Among the entries below, please show each line that carries the word "nFind".

***** TASK INPUTS *****

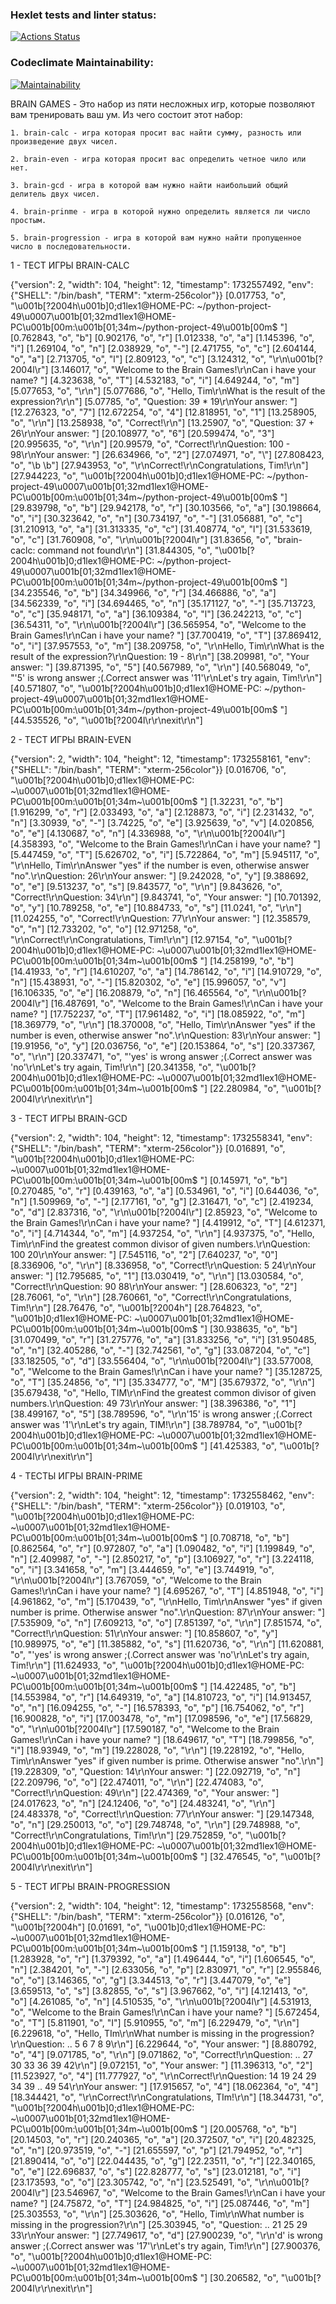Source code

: ### Hexlet tests and linter status:
[![Actions Status](https://github.com/D1lex1/python-project-49/actions/workflows/hexlet-check.yml/badge.svg)](https://github.com/D1lex1/python-project-49/actions)


### Codeclimate Maintainability:
[![Maintainability](https://api.codeclimate.com/v1/badges/d5a163aac0d0bebd2e90/maintainability)](https://codeclimate.com/github/D1lex1/python-project-49/maintainability)


BRAIN GAMES - Это набор из пяти несложных игр, которые позволяют вам тренировать ваш ум. Из чего состоит этот набор:

    1. brain-calc - игра которая просит вас найти сумму, разность или произведение двух чисел.

    2. brain-even - игра которая просит вас определить четное чило или нет.

    3. brain-gcd - игра в которой вам нужно найти наибольший общий делитель двух чисел.

    4. brain-prinme - игра в которой нужно определить является ли число простым.

    5. brain-progression - игра в которой вам нужно найти пропущенное число в последовательности.

    

1 - ТЕСТ ИГРЫ BRAIN-CALC

{"version": 2, "width": 104, "height": 12, "timestamp": 1732557492, "env": {"SHELL": "/bin/bash", "TERM": "xterm-256color"}}
[0.017753, "o", "\u001b[?2004h\u001b]0;d1lex1@HOME-PC: ~/python-project-49\u0007\u001b[01;32md1lex1@HOME-PC\u001b[00m:\u001b[01;34m~/python-project-49\u001b[00m$ "]
[0.762843, "o", "b"]
[0.902176, "o", "r"]
[1.012338, "o", "a"]
[1.145396, "o", "i"]
[1.269104, "o", "n"]
[2.038929, "o", "-"]
[2.471755, "o", "c"]
[2.604144, "o", "a"]
[2.713705, "o", "l"]
[2.809123, "o", "c"]
[3.124312, "o", "\r\n\u001b[?2004l\r"]
[3.146017, "o", "Welcome to the Brain Games!\r\nCan i have your name? "]
[4.323638, "o", "T"]
[4.532183, "o", "i"]
[4.649244, "o", "m"]
[5.077653, "o", "\r\n"]
[5.077686, "o", "Hello, Tim\r\nWhat is the result of the expression?\r\n"]
[5.07785, "o", "Question: 39 * 19\r\nYour answer: "]
[12.276323, "o", "7"]
[12.672254, "o", "4"]
[12.818951, "o", "1"]
[13.258905, "o", "\r\n"]
[13.258938, "o", "Correct!\r\n"]
[13.25907, "o", "Question: 37 + 26\r\nYour answer: "]
[20.108977, "o", "6"]
[20.599474, "o", "3"]
[20.995635, "o", "\r\n"]
[20.99579, "o", "Correct!\r\nQuestion: 100 - 98\r\nYour answer: "]
[26.634966, "o", "2"]
[27.074971, "o", "\\"]
[27.808423, "o", "\b \b"]
[27.943953, "o", "\r\nCorrect!\r\nCongratulations, Tim!\r\n"]
[27.944223, "o", "\u001b[?2004h\u001b]0;d1lex1@HOME-PC: ~/python-project-49\u0007\u001b[01;32md1lex1@HOME-PC\u001b[00m:\u001b[01;34m~/python-project-49\u001b[00m$ "]
[29.839798, "o", "b"]
[29.942178, "o", "r"]
[30.103566, "o", "a"]
[30.198664, "o", "i"]
[30.323642, "o", "n"]
[30.734197, "o", "-"]
[31.056881, "o", "c"]
[31.210913, "o", "a"]
[31.313335, "o", "c"]
[31.408774, "o", "l"]
[31.533619, "o", "c"]
[31.760908, "o", "\r\n\u001b[?2004l\r"]
[31.83656, "o", "brain-caclc: command not found\r\n"]
[31.844305, "o", "\u001b[?2004h\u001b]0;d1lex1@HOME-PC: ~/python-project-49\u0007\u001b[01;32md1lex1@HOME-PC\u001b[00m:\u001b[01;34m~/python-project-49\u001b[00m$ "]
[34.235546, "o", "b"]
[34.349966, "o", "r"]
[34.466886, "o", "a"]
[34.562339, "o", "i"]
[34.694465, "o", "n"]
[35.171127, "o", "-"]
[35.713723, "o", "c"]
[35.948171, "o", "a"]
[36.109384, "o", "l"]
[36.242213, "o", "c"]
[36.54311, "o", "\r\n\u001b[?2004l\r"]
[36.565954, "o", "Welcome to the Brain Games!\r\nCan i have your name? "]
[37.700419, "o", "T"]
[37.869412, "o", "i"]
[37.957553, "o", "m"]
[38.209758, "o", "\r\nHello, Tim\r\nWhat is the result of the expression?\r\nQuestion: 19 - 8\r\n"]
[38.209981, "o", "Your answer: "]
[39.871395, "o", "5"]
[40.567989, "o", "\r\n"]
[40.568049, "o", "'5' is wrong answer ;(.Correct answer was '11'\r\nLet's try again, Tim!\r\n"]
[40.571807, "o", "\u001b[?2004h\u001b]0;d1lex1@HOME-PC: ~/python-project-49\u0007\u001b[01;32md1lex1@HOME-PC\u001b[00m:\u001b[01;34m~/python-project-49\u001b[00m$ "]
[44.535526, "o", "\u001b[?2004l\r\r\nexit\r\n"]


2 - ТЕСТ ИГРЫ BRAIN-EVEN

{"version": 2, "width": 104, "height": 12, "timestamp": 1732558161, "env": {"SHELL": "/bin/bash", "TERM": "xterm-256color"}}
[0.016706, "o", "\u001b[?2004h\u001b]0;d1lex1@HOME-PC: ~\u0007\u001b[01;32md1lex1@HOME-PC\u001b[00m:\u001b[01;34m~\u001b[00m$ "]
[1.32231, "o", "b"]
[1.916299, "o", "r"]
[2.033493, "o", "a"]
[2.128873, "o", "i"]
[2.231432, "o", "n"]
[3.30939, "o", "-"]
[3.74225, "o", "e"]
[3.925639, "o", "v"]
[4.020856, "o", "e"]
[4.130687, "o", "n"]
[4.336988, "o", "\r\n\u001b[?2004l\r"]
[4.358393, "o", "Welcome to the Brain Games!\r\nCan i have your name? "]
[5.447459, "o", "T"]
[5.626702, "o", "i"]
[5.722864, "o", "m"]
[5.945117, "o", "\r\nHello, Tim\r\nAnswer \"yes\" if the number is even, otherwise answer \"no\".\r\nQuestion: 26\r\nYour answer: "]
[9.242028, "o", "y"]
[9.388692, "o", "e"]
[9.513237, "o", "s"]
[9.843577, "o", "\r\n"]
[9.843626, "o", "Correct!\r\nQuestion: 34\r\n"]
[9.843741, "o", "Your answer: "]
[10.701392, "o", "y"]
[10.789258, "o", "e"]
[10.884733, "o", "s"]
[11.0241, "o", "\r\n"]
[11.024255, "o", "Correct!\r\nQuestion: 77\r\nYour answer: "]
[12.358579, "o", "n"]
[12.733202, "o", "o"]
[12.971258, "o", "\r\nCorrect!\r\nCongratulations, Tim!\r\n"]
[12.97154, "o", "\u001b[?2004h\u001b]0;d1lex1@HOME-PC: ~\u0007\u001b[01;32md1lex1@HOME-PC\u001b[00m:\u001b[01;34m~\u001b[00m$ "]
[14.258199, "o", "b"]
[14.41933, "o", "r"]
[14.610207, "o", "a"]
[14.786142, "o", "i"]
[14.910729, "o", "n"]
[15.438931, "o", "-"]
[15.820302, "o", "e"]
[15.996057, "o", "v"]
[16.106335, "o", "e"]
[16.208879, "o", "n"]
[16.465564, "o", "\r\n\u001b[?2004l\r"]
[16.487691, "o", "Welcome to the Brain Games!\r\nCan i have your name? "]
[17.752237, "o", "T"]
[17.961482, "o", "i"]
[18.085922, "o", "m"]
[18.369779, "o", "\r\n"]
[18.370008, "o", "Hello, Tim\r\nAnswer \"yes\" if the number is even, otherwise answer \"no\".\r\nQuestion: 83\r\nYour answer: "]
[19.91956, "o", "y"]
[20.036756, "o", "e"]
[20.153864, "o", "s"]
[20.337367, "o", "\r\n"]
[20.337471, "o", "'yes' is wrong answer ;(.Correct answer was 'no'\r\nLet's try again, Tim!\r\n"]
[20.341358, "o", "\u001b[?2004h\u001b]0;d1lex1@HOME-PC: ~\u0007\u001b[01;32md1lex1@HOME-PC\u001b[00m:\u001b[01;34m~\u001b[00m$ "]
[22.280984, "o", "\u001b[?2004l\r\r\nexit\r\n"]


3 - ТЕСТ ИГРЫ BRAIN-GCD

{"version": 2, "width": 104, "height": 12, "timestamp": 1732558341, "env": {"SHELL": "/bin/bash", "TERM": "xterm-256color"}}
[0.016891, "o", "\u001b[?2004h\u001b]0;d1lex1@HOME-PC: ~\u0007\u001b[01;32md1lex1@HOME-PC\u001b[00m:\u001b[01;34m~\u001b[00m$ "]
[0.145971, "o", "b"]
[0.270485, "o", "r"]
[0.439163, "o", "a"]
[0.534961, "o", "i"]
[0.644036, "o", "n"]
[1.509969, "o", "-"]
[2.177161, "o", "g"]
[2.316471, "o", "c"]
[2.419234, "o", "d"]
[2.837316, "o", "\r\n\u001b[?2004l\r"]
[2.85923, "o", "Welcome to the Brain Games!\r\nCan i have your name? "]
[4.419912, "o", "T"]
[4.612371, "o", "i"]
[4.714344, "o", "m"]
[4.937254, "o", "\r\n"]
[4.937375, "o", "Hello, Tim\r\nFind the greatest common divisor of given numbers.\r\nQuestion: 100 20\r\nYour answer: "]
[7.545116, "o", "2"]
[7.640237, "o", "0"]
[8.336906, "o", "\r\n"]
[8.336958, "o", "Correct!\r\nQuestion: 5 24\r\nYour answer: "]
[12.795685, "o", "1"]
[13.030419, "o", "\r\n"]
[13.030584, "o", "Correct!\r\nQuestion: 90 88\r\nYour answer: "]
[28.606323, "o", "2"]
[28.76061, "o", "\r\n"]
[28.760661, "o", "Correct!\r\nCongratulations, Tim!\r\n"]
[28.76476, "o", "\u001b[?2004h"]
[28.764823, "o", "\u001b]0;d1lex1@HOME-PC: ~\u0007\u001b[01;32md1lex1@HOME-PC\u001b[00m:\u001b[01;34m~\u001b[00m$ "]
[30.938635, "o", "b"]
[31.070499, "o", "r"]
[31.275776, "o", "a"]
[31.833256, "o", "i"]
[31.950485, "o", "n"]
[32.405286, "o", "-"]
[32.742561, "o", "g"]
[33.087204, "o", "c"]
[33.182505, "o", "d"]
[33.556404, "o", "\r\n\u001b[?2004l\r"]
[33.577008, "o", "Welcome to the Brain Games!\r\nCan i have your name? "]
[35.128725, "o", "T"]
[35.24856, "o", "I"]
[35.334777, "o", "M"]
[35.679372, "o", "\r\n"]
[35.679438, "o", "Hello, TIM\r\nFind the greatest common divisor of given numbers.\r\nQuestion: 49 73\r\nYour answer: "]
[38.396386, "o", "1"]
[38.499167, "o", "5"]
[38.789596, "o", "\r\n'15' is wrong answer ;(.Correct answer was '1'\r\nLet's try again, TIM!\r\n"]
[38.789784, "o", "\u001b[?2004h\u001b]0;d1lex1@HOME-PC: ~\u0007\u001b[01;32md1lex1@HOME-PC\u001b[00m:\u001b[01;34m~\u001b[00m$ "]
[41.425383, "o", "\u001b[?2004l\r\r\nexit\r\n"]

4 - ТЕСТЫ ИГРЫ BRAIN-PRIME

{"version": 2, "width": 104, "height": 12, "timestamp": 1732558462, "env": {"SHELL": "/bin/bash", "TERM": "xterm-256color"}}
[0.019103, "o", "\u001b[?2004h\u001b]0;d1lex1@HOME-PC: ~\u0007\u001b[01;32md1lex1@HOME-PC\u001b[00m:\u001b[01;34m~\u001b[00m$ "]
[0.708718, "o", "b"]
[0.862564, "o", "r"]
[0.972807, "o", "a"]
[1.090482, "o", "i"]
[1.199849, "o", "n"]
[2.409987, "o", "-"]
[2.850217, "o", "p"]
[3.106927, "o", "r"]
[3.224118, "o", "i"]
[3.341658, "o", "m"]
[3.444659, "o", "e"]
[3.744919, "o", "\r\n\u001b[?2004l\r"]
[3.767059, "o", "Welcome to the Brain Games!\r\nCan i have your name? "]
[4.695267, "o", "T"]
[4.851948, "o", "i"]
[4.961862, "o", "m"]
[5.170439, "o", "\r\nHello, Tim\r\nAnswer \"yes\" if given number is prime. Otherwise answer \"no\".\r\nQuestion: 87\r\nYour answer: "]
[7.535909, "o", "n"]
[7.609213, "o", "o"]
[7.851397, "o", "\r\n"]
[7.851574, "o", "Correct!\r\nQuestion: 51\r\nYour answer: "]
[10.858607, "o", "y"]
[10.989975, "o", "e"]
[11.385882, "o", "s"]
[11.620736, "o", "\r\n"]
[11.620881, "o", "'yes' is wrong answer ;(.Correct answer was 'no'\r\nLet's try again, Tim!\r\n"]
[11.624933, "o", "\u001b[?2004h\u001b]0;d1lex1@HOME-PC: ~\u0007\u001b[01;32md1lex1@HOME-PC\u001b[00m:\u001b[01;34m~\u001b[00m$ "]
[14.422485, "o", "b"]
[14.553984, "o", "r"]
[14.649319, "o", "a"]
[14.810723, "o", "i"]
[14.913457, "o", "n"]
[16.094255, "o", "-"]
[16.578393, "o", "p"]
[16.754062, "o", "r"]
[16.900828, "o", "i"]
[17.003478, "o", "m"]
[17.098596, "o", "e"]
[17.56829, "o", "\r\n\u001b[?2004l\r"]
[17.590187, "o", "Welcome to the Brain Games!\r\nCan i have your name? "]
[18.649617, "o", "T"]
[18.799856, "o", "i"]
[18.93949, "o", "m"]
[19.228028, "o", "\r\n"]
[19.228192, "o", "Hello, Tim\r\nAnswer \"yes\" if given number is prime. Otherwise answer \"no\".\r\n"]
[19.228309, "o", "Question: 14\r\nYour answer: "]
[22.092719, "o", "n"]
[22.209796, "o", "o"]
[22.474011, "o", "\r\n"]
[22.474083, "o", "Correct!\r\nQuestion: 49\r\n"]
[22.474369, "o", "Your answer: "]
[24.017623, "o", "n"]
[24.12406, "o", "o"]
[24.483241, "o", "\r\n"]
[24.483378, "o", "Correct!\r\nQuestion: 77\r\nYour answer: "]
[29.147348, "o", "n"]
[29.250013, "o", "o"]
[29.748748, "o", "\r\n"]
[29.748988, "o", "Correct!\r\nCongratulations, Tim!\r\n"]
[29.752859, "o", "\u001b[?2004h\u001b]0;d1lex1@HOME-PC: ~\u0007\u001b[01;32md1lex1@HOME-PC\u001b[00m:\u001b[01;34m~\u001b[00m$ "]
[32.476545, "o", "\u001b[?2004l\r\r\nexit\r\n"]

5 - ТЕСТ ИГРЫ BRAIN-PROGRESSION

{"version": 2, "width": 104, "height": 12, "timestamp": 1732558568, "env": {"SHELL": "/bin/bash", "TERM": "xterm-256color"}}
[0.016126, "o", "\u001b[?2004h"]
[0.01691, "o", "\u001b]0;d1lex1@HOME-PC: ~\u0007\u001b[01;32md1lex1@HOME-PC\u001b[00m:\u001b[01;34m~\u001b[00m$ "]
[1.159138, "o", "b"]
[1.283928, "o", "r"]
[1.379392, "o", "a"]
[1.496444, "o", "i"]
[1.606545, "o", "n"]
[2.384201, "o", "-"]
[2.633056, "o", "p"]
[2.830971, "o", "r"]
[2.955846, "o", "o"]
[3.146365, "o", "g"]
[3.344513, "o", "r"]
[3.447079, "o", "e"]
[3.659513, "o", "s"]
[3.82855, "o", "s"]
[3.967662, "o", "i"]
[4.121413, "o", "o"]
[4.261085, "o", "n"]
[4.510535, "o", "\r\n\u001b[?2004l\r"]
[4.531913, "o", "Welcome to the Brain Games!\r\nCan i have your name? "]
[5.672454, "o", "T"]
[5.811901, "o", "I"]
[5.910955, "o", "m"]
[6.229479, "o", "\r\n"]
[6.229618, "o", "Hello, TIm\r\nWhat number is missing in the progression?\r\nQuestion: .. 5 6 7 8 9\r\n"]
[6.229644, "o", "Your answer: "]
[8.880792, "o", "4"]
[9.071785, "o", "\r\n"]
[9.071862, "o", "Correct!\r\nQuestion: .. 27 30 33 36 39 42\r\n"]
[9.072151, "o", "Your answer: "]
[11.396313, "o", "2"]
[11.523927, "o", "4"]
[11.777927, "o", "\r\nCorrect!\r\nQuestion: 14 19 24 29 34 39 .. 49 54\r\nYour answer: "]
[17.915657, "o", "4"]
[18.062364, "o", "4"]
[18.344421, "o", "\r\nCorrect!\r\nCongratulations, TIm!\r\n"]
[18.344731, "o", "\u001b[?2004h\u001b]0;d1lex1@HOME-PC: ~\u0007\u001b[01;32md1lex1@HOME-PC\u001b[00m:\u001b[01;34m~\u001b[00m$ "]
[20.005768, "o", "b"]
[20.14503, "o", "r"]
[20.240365, "o", "a"]
[20.372507, "o", "i"]
[20.482325, "o", "n"]
[20.973519, "o", "-"]
[21.655597, "o", "p"]
[21.794952, "o", "r"]
[21.890414, "o", "o"]
[22.044435, "o", "g"]
[22.23511, "o", "r"]
[22.340165, "o", "e"]
[22.696837, "o", "s"]
[22.828777, "o", "s"]
[23.012181, "o", "i"]
[23.173593, "o", "o"]
[23.305742, "o", "n"]
[23.525491, "o", "\r\n\u001b[?2004l\r"]
[23.546967, "o", "Welcome to the Brain Games!\r\nCan i have your name? "]
[24.75872, "o", "T"]
[24.984825, "o", "i"]
[25.087446, "o", "m"]
[25.303553, "o", "\r\n"]
[25.303626, "o", "Hello, Tim\r\nWhat number is missing in the progression?\r\n"]
[25.303945, "o", "Question: .. 21 25 29 33\r\nYour answer: "]
[27.749617, "o", "d"]
[27.900239, "o", "\r\n'd' is wrong answer ;(.Correct answer was '17'\r\nLet's try again, Tim!\r\n"]
[27.900376, "o", "\u001b[?2004h\u001b]0;d1lex1@HOME-PC: ~\u0007\u001b[01;32md1lex1@HOME-PC\u001b[00m:\u001b[01;34m~\u001b[00m$ "]
[30.206582, "o", "\u001b[?2004l\r\r\nexit\r\n"]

*****

### TASK RESPONSE
[4.937375, "o", "Hello, Tim\r\nFind the greatest common divisor of given numbers.\r\nQuestion: 100 20\r\nYour answer: "]
[35.679438, "o", "Hello, TIM\r\nFind the greatest common divisor of given numbers.\r\nQuestion: 49 73\r\nYour answer: "]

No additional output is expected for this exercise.